Boost Your Watercolour Confidence
Three natural studies with which to build your skills.
Plants and fungi make versatile subjects for painting, covering a wonderful variety of textures and shades. From houseplants to woodland mushrooms, there’s no end to the inspiration here, and specimens are easily accessible on the whole.
Organic subjects are ideal for practising your skills. Soft edges and natural imperfections mean there’s less pressure to strive for perfection and greater potential for recovering from mistakes.
This exercise makes use of the bold layering. You’ll also ‘draw’ using the paintbrush right from the start.
Start by mixing several different shades of green by changing the amount of blue and yellow in each mix. If you have a turquoise in your palette, try using that, too, to get some really punchy colours.
Manipulate the paint to help you capture the shape of each cactus. Use just the tip of a fine brush to create points and apply more pressure to achieve the wider branches.
As you complete each layer, leave it to dry thoroughly so the colours don’t run. This is especially important before adding the final bold details and cactus spikes.
Succulents are incredibly popular plants, filling window ledges in many homes and garden rockeries. They are very satisfying to paint due to their repeating patterns and charmingly organic shapes.

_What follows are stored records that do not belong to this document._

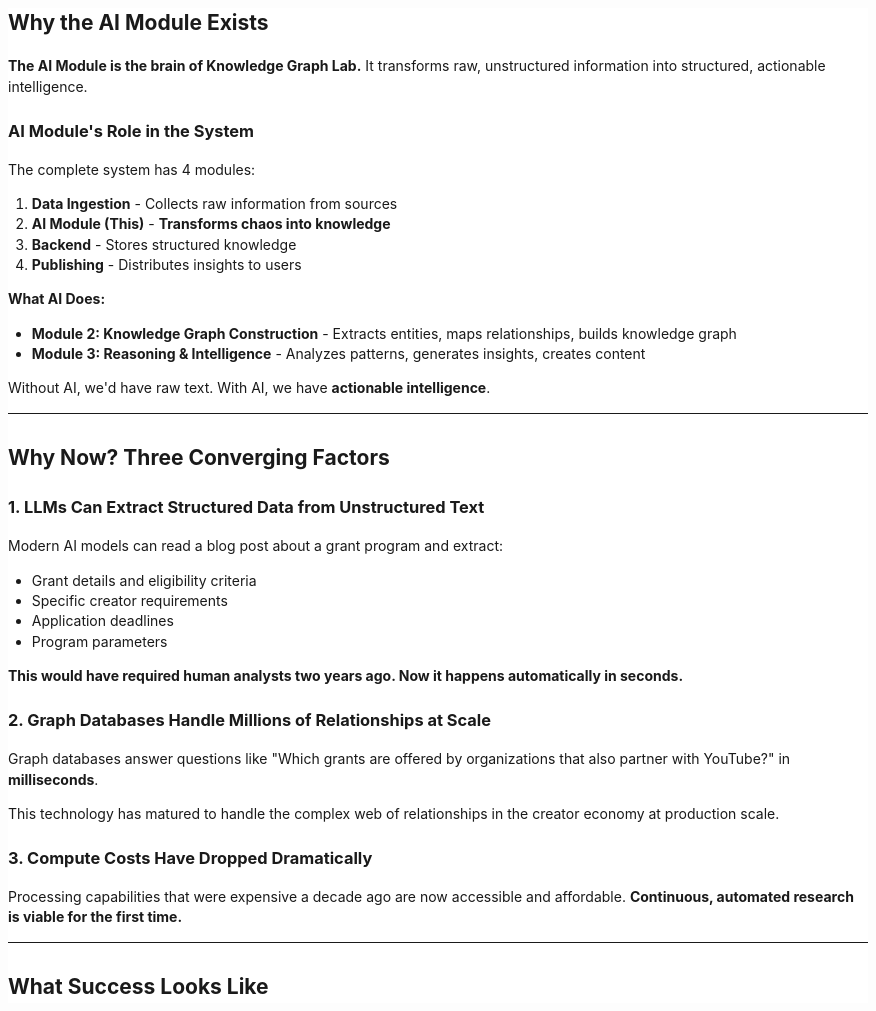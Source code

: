 ## Why the AI Module Exists

**The AI Module is the brain of Knowledge Graph Lab.** It transforms raw, unstructured information into structured, actionable intelligence.

### AI Module's Role in the System

The complete system has 4 modules:
1. **Data Ingestion** - Collects raw information from sources
2. **AI Module (This)** - **Transforms chaos into knowledge**
3. **Backend** - Stores structured knowledge
4. **Publishing** - Distributes insights to users

**What AI Does:**
- **Module 2: Knowledge Graph Construction** - Extracts entities, maps relationships, builds knowledge graph
- **Module 3: Reasoning & Intelligence** - Analyzes patterns, generates insights, creates content

Without AI, we'd have raw text. With AI, we have **actionable intelligence**.

---

## Why Now? Three Converging Factors

### 1. LLMs Can Extract Structured Data from Unstructured Text

Modern AI models can read a blog post about a grant program and extract:
- Grant details and eligibility criteria
- Specific creator requirements
- Application deadlines
- Program parameters

**This would have required human analysts two years ago. Now it happens automatically in seconds.**

### 2. Graph Databases Handle Millions of Relationships at Scale

Graph databases answer questions like "Which grants are offered by organizations that also partner with YouTube?" in **milliseconds**.

This technology has matured to handle the complex web of relationships in the creator economy at production scale.

### 3. Compute Costs Have Dropped Dramatically

Processing capabilities that were expensive a decade ago are now accessible and affordable. **Continuous, automated research is viable for the first time.**

---

## What Success Looks Like
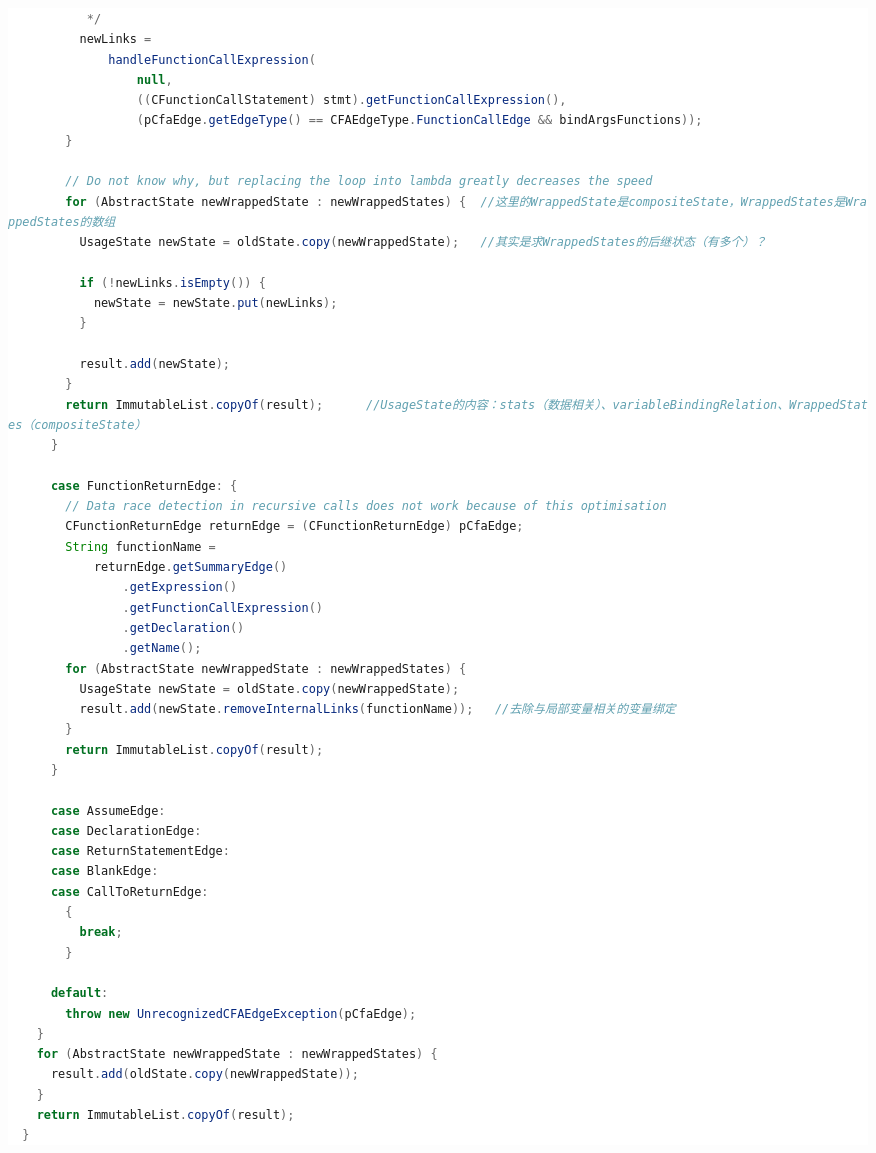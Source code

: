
 ```java
           */
          newLinks =
              handleFunctionCallExpression(
                  null,
                  ((CFunctionCallStatement) stmt).getFunctionCallExpression(),
                  (pCfaEdge.getEdgeType() == CFAEdgeType.FunctionCallEdge && bindArgsFunctions));
        }

        // Do not know why, but replacing the loop into lambda greatly decreases the speed
        for (AbstractState newWrappedState : newWrappedStates) {  //这里的WrappedState是compositeState，WrappedStates是WrappedStates的数组
          UsageState newState = oldState.copy(newWrappedState);   //其实是求WrappedStates的后继状态（有多个）？

          if (!newLinks.isEmpty()) {
            newState = newState.put(newLinks);
          }

          result.add(newState);
        }
        return ImmutableList.copyOf(result);      //UsageState的内容：stats（数据相关）、variableBindingRelation、WrappedStates（compositeState）
      }

      case FunctionReturnEdge: {
        // Data race detection in recursive calls does not work because of this optimisation
        CFunctionReturnEdge returnEdge = (CFunctionReturnEdge) pCfaEdge;
        String functionName =
            returnEdge.getSummaryEdge()
                .getExpression()
                .getFunctionCallExpression()
                .getDeclaration()
                .getName();
        for (AbstractState newWrappedState : newWrappedStates) {
          UsageState newState = oldState.copy(newWrappedState);
          result.add(newState.removeInternalLinks(functionName));	//去除与局部变量相关的变量绑定
        }
        return ImmutableList.copyOf(result);
      }

      case AssumeEdge:
      case DeclarationEdge:
      case ReturnStatementEdge:
      case BlankEdge:
      case CallToReturnEdge:
        {
          break;
        }

      default:
        throw new UnrecognizedCFAEdgeException(pCfaEdge);
    }
    for (AbstractState newWrappedState : newWrappedStates) {
      result.add(oldState.copy(newWrappedState));
    }
    return ImmutableList.copyOf(result);
  }
```
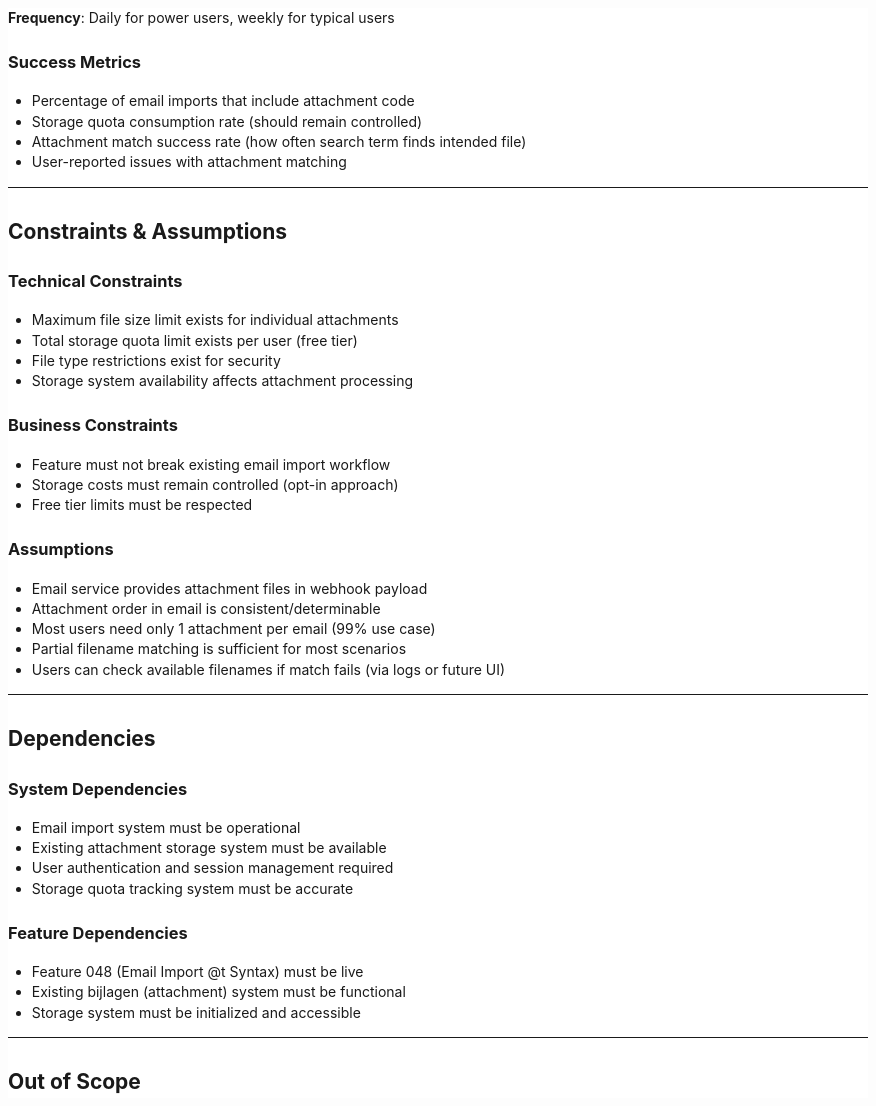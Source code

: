 **Frequency**: Daily for power users, weekly for typical users

### Success Metrics

- Percentage of email imports that include attachment code
- Storage quota consumption rate (should remain controlled)
- Attachment match success rate (how often search term finds intended file)
- User-reported issues with attachment matching

---

## Constraints & Assumptions

### Technical Constraints
- Maximum file size limit exists for individual attachments
- Total storage quota limit exists per user (free tier)
- File type restrictions exist for security
- Storage system availability affects attachment processing

### Business Constraints
- Feature must not break existing email import workflow
- Storage costs must remain controlled (opt-in approach)
- Free tier limits must be respected

### Assumptions
- Email service provides attachment files in webhook payload
- Attachment order in email is consistent/determinable
- Most users need only 1 attachment per email (99% use case)
- Partial filename matching is sufficient for most scenarios
- Users can check available filenames if match fails (via logs or future UI)

---

## Dependencies

### System Dependencies
- Email import system must be operational
- Existing attachment storage system must be available
- User authentication and session management required
- Storage quota tracking system must be accurate

### Feature Dependencies
- Feature 048 (Email Import @t Syntax) must be live
- Existing bijlagen (attachment) system must be functional
- Storage system must be initialized and accessible

---

## Out of Scope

If you want to make a precise painting, sketch the leaves out first using a pencil.
Go over your pencil sketch using a waterproof fine liner pen, adding fine texture and crosshatching where there would be shadows.
Rub away the pencil and begin your first layer of watercolour. Build several layers using the pulling techniques.
Add the darkest layers where there are shadows, working wet-on-dry to blend any harsh edges.
This is a great exercise for using graphite and pen for the finer details, giving the finished fungi greater realism.
Sketch each mushroom out using a pencil, paying particular attention to the finer details of their gills.
To create crisp lines around the white areas of the cap, draw haphazard areas first with pencil.
Fill in the cap using a brown-orange wash, while leaving the lighter areas unpainted.
To add finer detail, use a pen to draw fine black lines once the last wash has dried.